──────── Listed entries

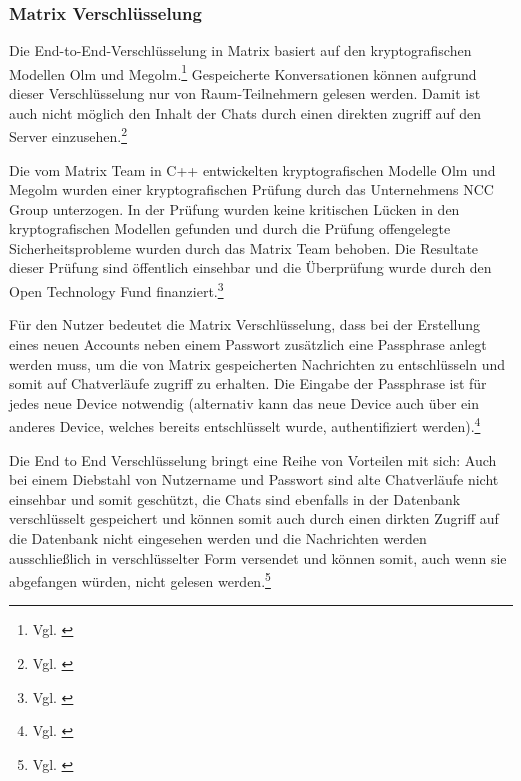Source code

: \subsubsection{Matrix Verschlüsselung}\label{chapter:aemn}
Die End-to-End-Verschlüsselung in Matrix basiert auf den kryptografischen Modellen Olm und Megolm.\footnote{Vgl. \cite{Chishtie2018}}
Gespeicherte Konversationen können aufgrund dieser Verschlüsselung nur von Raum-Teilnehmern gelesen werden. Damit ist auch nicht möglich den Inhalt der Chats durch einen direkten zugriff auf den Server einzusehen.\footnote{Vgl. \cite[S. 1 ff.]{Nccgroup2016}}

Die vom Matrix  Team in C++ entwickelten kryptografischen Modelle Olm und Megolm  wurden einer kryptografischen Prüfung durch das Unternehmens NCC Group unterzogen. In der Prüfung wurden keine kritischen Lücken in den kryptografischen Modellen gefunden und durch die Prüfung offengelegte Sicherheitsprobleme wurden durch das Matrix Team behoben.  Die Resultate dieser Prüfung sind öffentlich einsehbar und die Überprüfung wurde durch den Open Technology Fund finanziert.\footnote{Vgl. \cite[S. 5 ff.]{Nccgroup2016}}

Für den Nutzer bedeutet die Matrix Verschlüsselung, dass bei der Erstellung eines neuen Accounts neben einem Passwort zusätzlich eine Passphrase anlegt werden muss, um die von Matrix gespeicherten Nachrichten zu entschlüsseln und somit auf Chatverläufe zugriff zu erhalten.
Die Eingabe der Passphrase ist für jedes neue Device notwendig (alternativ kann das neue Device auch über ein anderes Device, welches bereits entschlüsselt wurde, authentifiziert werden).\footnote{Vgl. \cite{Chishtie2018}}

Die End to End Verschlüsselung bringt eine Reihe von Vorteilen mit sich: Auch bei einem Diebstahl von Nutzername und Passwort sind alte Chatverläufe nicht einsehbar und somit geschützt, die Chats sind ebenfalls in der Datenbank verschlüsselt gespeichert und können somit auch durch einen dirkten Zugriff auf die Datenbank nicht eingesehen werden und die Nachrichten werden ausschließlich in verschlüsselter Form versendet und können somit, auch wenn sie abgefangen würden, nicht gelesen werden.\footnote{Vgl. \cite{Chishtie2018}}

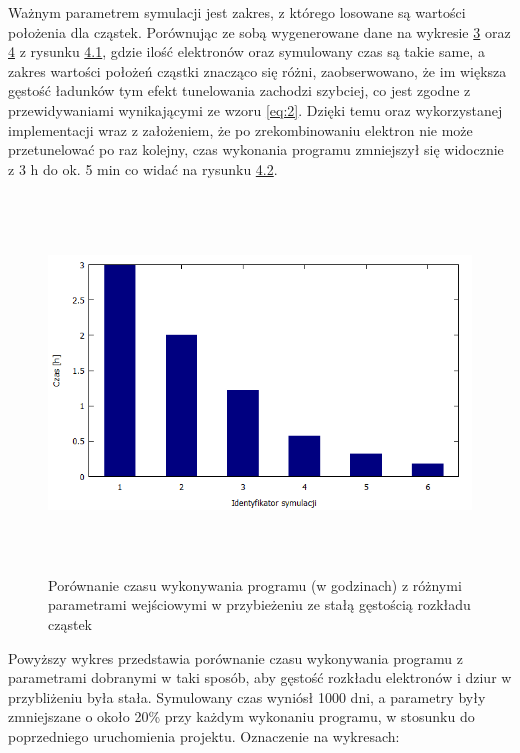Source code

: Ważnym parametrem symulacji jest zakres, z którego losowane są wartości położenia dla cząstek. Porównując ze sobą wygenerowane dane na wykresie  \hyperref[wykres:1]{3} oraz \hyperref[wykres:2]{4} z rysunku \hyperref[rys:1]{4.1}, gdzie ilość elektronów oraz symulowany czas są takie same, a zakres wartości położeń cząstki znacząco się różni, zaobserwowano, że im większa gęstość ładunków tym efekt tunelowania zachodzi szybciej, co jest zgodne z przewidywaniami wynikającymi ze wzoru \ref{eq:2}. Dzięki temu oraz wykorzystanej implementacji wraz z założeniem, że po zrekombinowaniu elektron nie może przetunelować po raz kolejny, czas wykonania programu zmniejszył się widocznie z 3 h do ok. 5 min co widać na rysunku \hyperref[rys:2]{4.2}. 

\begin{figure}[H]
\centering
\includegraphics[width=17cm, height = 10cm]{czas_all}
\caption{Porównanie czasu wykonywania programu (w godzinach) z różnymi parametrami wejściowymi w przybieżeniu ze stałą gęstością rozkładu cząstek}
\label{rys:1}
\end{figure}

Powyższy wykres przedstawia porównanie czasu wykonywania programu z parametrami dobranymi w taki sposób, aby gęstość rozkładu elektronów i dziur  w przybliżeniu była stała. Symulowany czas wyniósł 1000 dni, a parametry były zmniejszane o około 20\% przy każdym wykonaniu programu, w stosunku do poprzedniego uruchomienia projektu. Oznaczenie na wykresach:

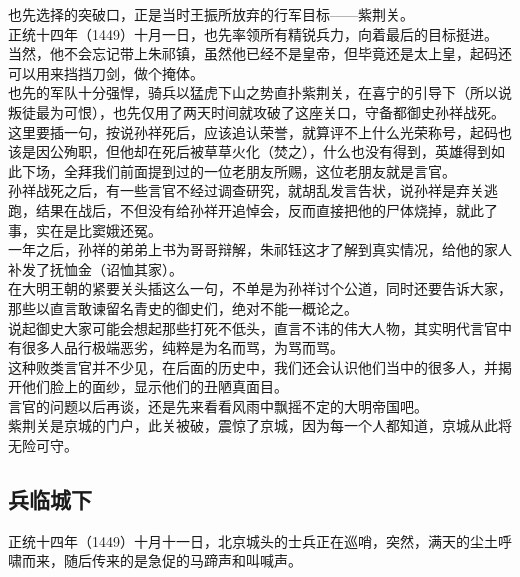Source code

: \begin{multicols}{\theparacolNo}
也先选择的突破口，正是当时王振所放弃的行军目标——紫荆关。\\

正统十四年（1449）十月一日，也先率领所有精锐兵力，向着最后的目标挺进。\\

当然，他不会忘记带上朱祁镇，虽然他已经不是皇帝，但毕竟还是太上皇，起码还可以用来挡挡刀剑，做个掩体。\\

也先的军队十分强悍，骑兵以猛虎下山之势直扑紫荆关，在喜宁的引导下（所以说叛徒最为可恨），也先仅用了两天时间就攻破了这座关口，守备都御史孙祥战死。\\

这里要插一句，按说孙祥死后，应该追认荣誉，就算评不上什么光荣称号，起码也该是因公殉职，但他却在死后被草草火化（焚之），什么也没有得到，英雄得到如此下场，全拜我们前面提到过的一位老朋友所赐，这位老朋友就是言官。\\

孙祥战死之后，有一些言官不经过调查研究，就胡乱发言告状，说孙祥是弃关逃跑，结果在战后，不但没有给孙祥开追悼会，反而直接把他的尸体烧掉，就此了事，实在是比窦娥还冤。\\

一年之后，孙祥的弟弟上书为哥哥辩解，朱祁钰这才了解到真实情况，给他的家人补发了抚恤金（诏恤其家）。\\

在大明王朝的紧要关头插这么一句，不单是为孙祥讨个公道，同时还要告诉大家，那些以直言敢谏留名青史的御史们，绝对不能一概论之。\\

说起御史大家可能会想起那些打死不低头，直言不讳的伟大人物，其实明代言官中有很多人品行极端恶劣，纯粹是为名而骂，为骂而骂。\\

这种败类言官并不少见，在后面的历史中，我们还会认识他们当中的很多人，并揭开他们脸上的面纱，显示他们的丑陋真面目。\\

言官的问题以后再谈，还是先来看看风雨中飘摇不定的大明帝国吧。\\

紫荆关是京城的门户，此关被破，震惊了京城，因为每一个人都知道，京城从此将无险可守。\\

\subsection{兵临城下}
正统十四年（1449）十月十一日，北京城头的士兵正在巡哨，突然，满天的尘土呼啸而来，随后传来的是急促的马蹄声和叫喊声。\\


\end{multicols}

────────────────

**What is required**
Going through the material above, how many lines contain the word "label"? Write only the number.

**Answer for this exercise**
2